→ **Problem requirements**
Word for word, output every line of the material below, minus pictures.

━━━━━━━━━━

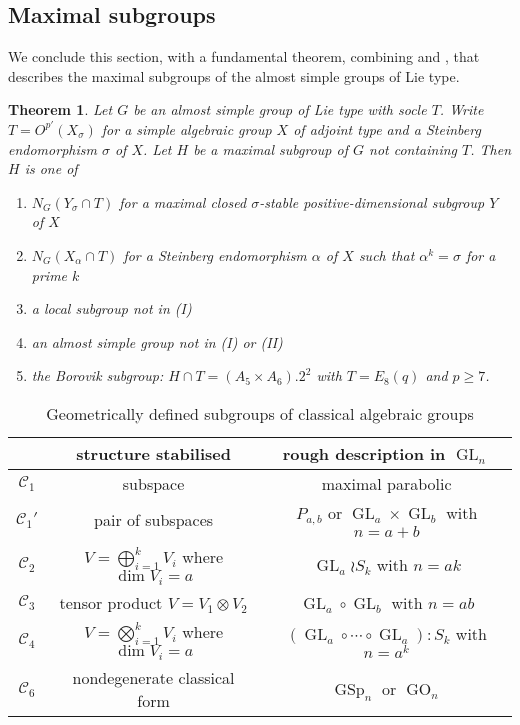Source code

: \documentclass[11pt]{article}
\numberwithin{equation}{section}
\theoremstyle{shdefinition}
\theoremstyle{shplain}
\newtheorem{theorem}[definition]{Theorem}
\renewcommand{\a}{\alpha}
\newcommand{\s}{\sigma}
\newcommand{\C}{\mathcal{C}}
\newcommand{\<}{\langle}
\renewcommand{\>}{\rangle}
\renewcommand{\geq}{\geqslant}
\renewcommand{\:}{\colon}
\newcommand{\GL}{\operatorname{GL}}
\newcommand{\GSp}{\operatorname{GSp}}
\newcommand{\GO}{\operatorname{GO}}
\begin{document}
\subsection{Maximal subgroups} \label{ss:maximal}

We conclude this section, with a fundamental theorem, combining \cite[Theorem~2]{ref:LiebeckSeitz90} and \cite[Theorem~2]{ref:LiebeckSeitz98}, that describes the maximal subgroups of the almost simple groups of Lie type.

\begin{theorem} \label{thm:maximal}
Let $G$ be an almost simple group of Lie type with socle $T$. Write $T= O^{p'}(X_\s)$ for a simple algebraic group $X$ of adjoint type and a Steinberg endomorphism $\s$ of $X$. Let $H$ be a maximal subgroup of $G$ not containing $T$. Then $H$ is one of
\begin{enumerate}[{\rm (I)}]
\item $N_G(Y_\s \cap T)$ for a maximal closed $\s$-stable positive-dimensional subgroup $Y$ of $X$
\item $N_G(X_\a \cap T)$ for a Steinberg endomorphism $\a$ of $X$ such that $\a^k=\s$ for a prime $k$
\item a local subgroup not in (I)
\item an almost simple group not in (I) or (II)
\item the Borovik subgroup: $H \cap T = (A_5 \times A_6).2^2$ with $T = E_8(q)$ and $p \geq 7$.
\end{enumerate}
\end{theorem} 

\begin{table}
\caption{Geometrically defined subgroups of classical algebraic groups} \label{tab:maximal_classical}
\centering
\begin{tabular}{ccc}
\hline
       & structure stabilised                                   & rough description in $\GL_n$                               \\
\hline
$\C_1$ & subspace                                               & maximal parabolic                                          \\
$\C_1'$& pair of subspaces                                      & $P_{a,b}$ or $\GL_a \times \GL_b$ with $n=a+b$             \\
$\C_2$ & $V = \bigoplus_{i=1}^{k}V_i$ where $\dim{V_i}=a$       & ${\GL_a} \wr S_k$ with $n=ak$                              \\
$\C_3$ & tensor product $V=V_1 \otimes V_2$                     & $\GL_{a} \circ \GL_{b}$ with $n=ab$                        \\
$\C_4$ & $V = \bigotimes_{i=1}^{k}V_i$ where $\dim{V_i}=a$      & $(\GL_a \circ \cdots \circ \GL_a){:}S_k$ with $n=a^k$      \\
$\C_6$ & nondegenerate classical form                           & $\GSp_n$ or $\GO_n$                                        \\
\hline
\end{tabular}
\end{table}
\end{document}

━━━━━━━━━━

→ **Final answer**
Source code

: \documentclass[11pt]{article}
\numberwithin{equation}{section}
\theoremstyle{shdefinition}
\theoremstyle{shplain}
\newtheorem{theorem}[definition]{Theorem}
\renewcommand{\a}{\alpha}
\newcommand{\s}{\sigma}
\newcommand{\C}{\mathcal{C}}
\newcommand{\<}{\langle}
\renewcommand{\>}{\rangle}
\renewcommand{\geq}{\geqslant}
\renewcommand{\:}{\colon}
\newcommand{\GL}{\operatorname{GL}}
\newcommand{\GSp}{\operatorname{GSp}}
\newcommand{\GO}{\operatorname{GO}}
\begin{document}
\subsection{Maximal subgroups} \label{ss:maximal}

We conclude this section, with a fundamental theorem, combining \cite[Theorem~2]{ref:LiebeckSeitz90} and \cite[Theorem~2]{ref:LiebeckSeitz98}, that describes the maximal subgroups of the almost simple groups of Lie type.

\begin{theorem} \label{thm:maximal}
Let $G$ be an almost simple group of Lie type with socle $T$. Write $T= O^{p'}(X_\s)$ for a simple algebraic group $X$ of adjoint type and a Steinberg endomorphism $\s$ of $X$. Let $H$ be a maximal subgroup of $G$ not containing $T$. Then $H$ is one of
\begin{enumerate}[{\rm (I)}]
\item $N_G(Y_\s \cap T)$ for a maximal closed $\s$-stable positive-dimensional subgroup $Y$ of $X$
\item $N_G(X_\a \cap T)$ for a Steinberg endomorphism $\a$ of $X$ such that $\a^k=\s$ for a prime $k$
\item a local subgroup not in (I)
\item an almost simple group not in (I) or (II)
\item the Borovik subgroup: $H \cap T = (A_5 \times A_6).2^2$ with $T = E_8(q)$ and $p \geq 7$.
\end{enumerate}
\end{theorem} 

\begin{table}
\caption{Geometrically defined subgroups of classical algebraic groups} \label{tab:maximal_classical}
\centering
\begin{tabular}{ccc}
\hline
       & structure stabilised                                   & rough description in $\GL_n$                               \\
\hline
$\C_1$ & subspace                                               & maximal parabolic                                          \\
$\C_1'$& pair of subspaces                                      & $P_{a,b}$ or $\GL_a \times \GL_b$ with $n=a+b$             \\
$\C_2$ & $V = \bigoplus_{i=1}^{k}V_i$ where $\dim{V_i}=a$       & ${\GL_a} \wr S_k$ with $n=ak$                              \\
$\C_3$ & tensor product $V=V_1 \otimes V_2$                     & $\GL_{a} \circ \GL_{b}$ with $n=ab$                        \\
$\C_4$ & $V = \bigotimes_{i=1}^{k}V_i$ where $\dim{V_i}=a$      & $(\GL_a \circ \cdots \circ \GL_a){:}S_k$ with $n=a^k$      \\
$\C_6$ & nondegenerate classical form                           & $\GSp_n$ or $\GO_n$                                        \\
\hline
\end{tabular}
\end{table}
\end{document}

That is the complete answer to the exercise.